Why Are Relationships So Important? - HR Perspective
By: Bianca Strickland
A crucial function of a strategic human resource professional is to drive change. This can be challenging if you have not gained the trust and respect of those you support and are attempting to drive change with.
Earning the trust of your management team is a must to successfully impact their goals and the goals of the organization. A lack of trust between HR and operation leaders can hinder the success of the organization.
So, how can you build meaningful relationships and gain trust with operation leaders while supporting the best interest of the organization?
Get to know those you support on a personal level
Get to know their families. It provides a great conversation starter for the next time you interact. Ask questions like: “How is your wife, Sandy, doing?” The fact that you remembered personal aspects of their life will open the door to building a personal relationship.
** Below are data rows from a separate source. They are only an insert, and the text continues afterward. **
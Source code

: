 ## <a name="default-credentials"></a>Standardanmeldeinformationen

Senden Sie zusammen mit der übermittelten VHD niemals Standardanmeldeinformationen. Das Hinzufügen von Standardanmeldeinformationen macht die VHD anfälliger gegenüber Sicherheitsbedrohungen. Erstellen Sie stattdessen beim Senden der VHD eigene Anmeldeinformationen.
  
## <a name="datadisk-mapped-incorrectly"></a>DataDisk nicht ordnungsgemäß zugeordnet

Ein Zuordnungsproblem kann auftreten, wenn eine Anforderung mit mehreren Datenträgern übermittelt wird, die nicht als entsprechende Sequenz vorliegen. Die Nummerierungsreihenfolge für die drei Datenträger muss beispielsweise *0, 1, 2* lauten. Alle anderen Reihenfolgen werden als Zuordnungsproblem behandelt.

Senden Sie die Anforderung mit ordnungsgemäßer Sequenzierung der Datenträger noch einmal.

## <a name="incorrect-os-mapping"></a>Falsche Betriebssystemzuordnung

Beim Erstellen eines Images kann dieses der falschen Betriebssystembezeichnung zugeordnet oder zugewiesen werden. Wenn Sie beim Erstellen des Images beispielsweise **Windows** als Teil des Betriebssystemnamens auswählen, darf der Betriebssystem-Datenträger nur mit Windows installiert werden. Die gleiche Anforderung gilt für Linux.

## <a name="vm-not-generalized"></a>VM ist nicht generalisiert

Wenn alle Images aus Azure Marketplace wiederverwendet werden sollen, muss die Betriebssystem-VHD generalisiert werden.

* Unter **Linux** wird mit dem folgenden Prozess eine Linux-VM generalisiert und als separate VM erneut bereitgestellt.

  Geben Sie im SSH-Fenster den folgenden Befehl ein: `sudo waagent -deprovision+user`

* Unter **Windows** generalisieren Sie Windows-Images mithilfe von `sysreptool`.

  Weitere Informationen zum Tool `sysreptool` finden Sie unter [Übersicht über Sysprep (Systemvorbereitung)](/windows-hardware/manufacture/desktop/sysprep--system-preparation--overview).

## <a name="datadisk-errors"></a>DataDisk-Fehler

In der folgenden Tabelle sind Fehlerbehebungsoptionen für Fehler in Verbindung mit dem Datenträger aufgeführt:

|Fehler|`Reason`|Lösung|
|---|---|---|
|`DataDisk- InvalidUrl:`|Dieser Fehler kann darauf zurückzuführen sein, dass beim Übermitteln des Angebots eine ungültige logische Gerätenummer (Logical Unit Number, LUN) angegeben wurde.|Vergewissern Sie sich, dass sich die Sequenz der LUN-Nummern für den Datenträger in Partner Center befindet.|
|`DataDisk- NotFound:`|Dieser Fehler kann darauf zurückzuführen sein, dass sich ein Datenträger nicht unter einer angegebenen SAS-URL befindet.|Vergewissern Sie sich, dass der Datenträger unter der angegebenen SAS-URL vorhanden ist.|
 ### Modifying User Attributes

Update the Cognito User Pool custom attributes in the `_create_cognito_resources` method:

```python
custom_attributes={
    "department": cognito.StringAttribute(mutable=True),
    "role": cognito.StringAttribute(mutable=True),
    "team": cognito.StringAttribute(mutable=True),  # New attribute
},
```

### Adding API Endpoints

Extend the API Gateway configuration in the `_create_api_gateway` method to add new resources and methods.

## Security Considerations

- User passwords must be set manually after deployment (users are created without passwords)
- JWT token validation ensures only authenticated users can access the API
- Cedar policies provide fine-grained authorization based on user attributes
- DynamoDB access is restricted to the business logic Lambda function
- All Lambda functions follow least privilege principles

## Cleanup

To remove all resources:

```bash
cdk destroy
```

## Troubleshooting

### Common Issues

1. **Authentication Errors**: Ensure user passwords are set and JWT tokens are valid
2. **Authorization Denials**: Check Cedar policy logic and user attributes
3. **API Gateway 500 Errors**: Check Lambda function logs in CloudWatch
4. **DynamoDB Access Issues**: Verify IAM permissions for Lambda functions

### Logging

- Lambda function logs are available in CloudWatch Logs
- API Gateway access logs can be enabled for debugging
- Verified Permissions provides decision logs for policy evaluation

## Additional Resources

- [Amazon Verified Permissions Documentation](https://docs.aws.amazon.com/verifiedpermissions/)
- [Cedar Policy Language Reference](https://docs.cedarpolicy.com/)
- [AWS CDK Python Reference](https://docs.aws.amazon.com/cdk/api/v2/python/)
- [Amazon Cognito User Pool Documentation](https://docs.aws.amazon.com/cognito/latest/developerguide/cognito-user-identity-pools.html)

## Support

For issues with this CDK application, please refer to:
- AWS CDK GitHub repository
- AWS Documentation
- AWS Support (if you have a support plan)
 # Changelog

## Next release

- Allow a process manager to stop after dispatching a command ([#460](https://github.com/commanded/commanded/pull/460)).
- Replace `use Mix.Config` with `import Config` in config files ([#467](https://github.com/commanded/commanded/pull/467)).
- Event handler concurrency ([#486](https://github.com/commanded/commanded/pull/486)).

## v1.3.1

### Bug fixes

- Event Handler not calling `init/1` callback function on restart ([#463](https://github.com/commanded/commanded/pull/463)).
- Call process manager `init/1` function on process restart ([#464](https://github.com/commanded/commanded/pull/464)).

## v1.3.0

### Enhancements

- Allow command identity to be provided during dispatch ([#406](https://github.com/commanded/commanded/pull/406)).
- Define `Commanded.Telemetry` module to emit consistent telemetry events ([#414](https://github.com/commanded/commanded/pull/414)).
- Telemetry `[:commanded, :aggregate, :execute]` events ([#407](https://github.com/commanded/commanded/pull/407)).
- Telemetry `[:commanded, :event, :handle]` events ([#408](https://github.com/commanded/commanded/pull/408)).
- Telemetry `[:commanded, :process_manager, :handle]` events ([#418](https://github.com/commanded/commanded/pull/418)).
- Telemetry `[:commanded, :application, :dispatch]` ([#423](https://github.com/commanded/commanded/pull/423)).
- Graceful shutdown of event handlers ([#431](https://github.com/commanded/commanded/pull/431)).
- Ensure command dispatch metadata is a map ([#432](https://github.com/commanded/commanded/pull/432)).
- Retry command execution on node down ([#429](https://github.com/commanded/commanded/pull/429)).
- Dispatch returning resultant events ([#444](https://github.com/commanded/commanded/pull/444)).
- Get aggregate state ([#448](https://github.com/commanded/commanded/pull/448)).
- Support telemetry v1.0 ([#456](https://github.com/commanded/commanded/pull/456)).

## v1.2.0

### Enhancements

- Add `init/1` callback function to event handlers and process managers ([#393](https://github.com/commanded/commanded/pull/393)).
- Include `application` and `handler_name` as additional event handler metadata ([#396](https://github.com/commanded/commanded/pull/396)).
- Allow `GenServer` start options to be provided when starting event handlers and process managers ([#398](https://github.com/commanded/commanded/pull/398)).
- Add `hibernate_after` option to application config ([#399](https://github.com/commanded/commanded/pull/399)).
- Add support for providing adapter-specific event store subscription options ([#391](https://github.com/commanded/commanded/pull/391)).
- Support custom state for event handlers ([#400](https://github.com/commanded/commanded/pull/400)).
Provide equal support and effort. Respond to your management team consistently. You’ll lose respect with some managers if you show favoritism.
Learn their business
Educate yourself. Get to know as much about their role as possible. Learn how you can impact their goals and initiatives directly.
Do what you say you are going to do when you say are going to do it. Keep your commitments so your internal customers know they can depend on you.
Maintain your role and express values in their language
Don’t police! Listen and offer your expert opinion and alternatives to solve their problem. Offer as many alternative solutions as you do risks. I had a manager that wanted to rehire an employee that, in my opinion, was ineligible. Instead of simply saying no, I listened to his needs and expressed the risks of the rehire. I ended the conversation by saying: “My suggestion would be to promote from within for that role or consider an external candidate, but I support your decision either way.” He not only took my advice, but was appreciative. Don’t solely rely on policy to uphold it; discuss conflicts and offer solutions in their language.
Give them credit for supporting you
Show your appreciation for how they support you in your role. The more positive examples you can give, the more they will do it, and make your role that much easier.
Repair any communication barriers
Trust can’t develop if there aren’t opportunities to do so. Open the lines of communication. Be approachable and present. Show you want to support them and offer your time as often as possible.
As a support leader, if you want to gain respect and drive change, you must build a foundation with those you want to impact. Thinking that a title or position is enough to support your initiative is naïve and unfair. Trust is earned, but once gained and maintained, you will be on your way to being a successful leader who supports the mission, values and goals of the whole organization.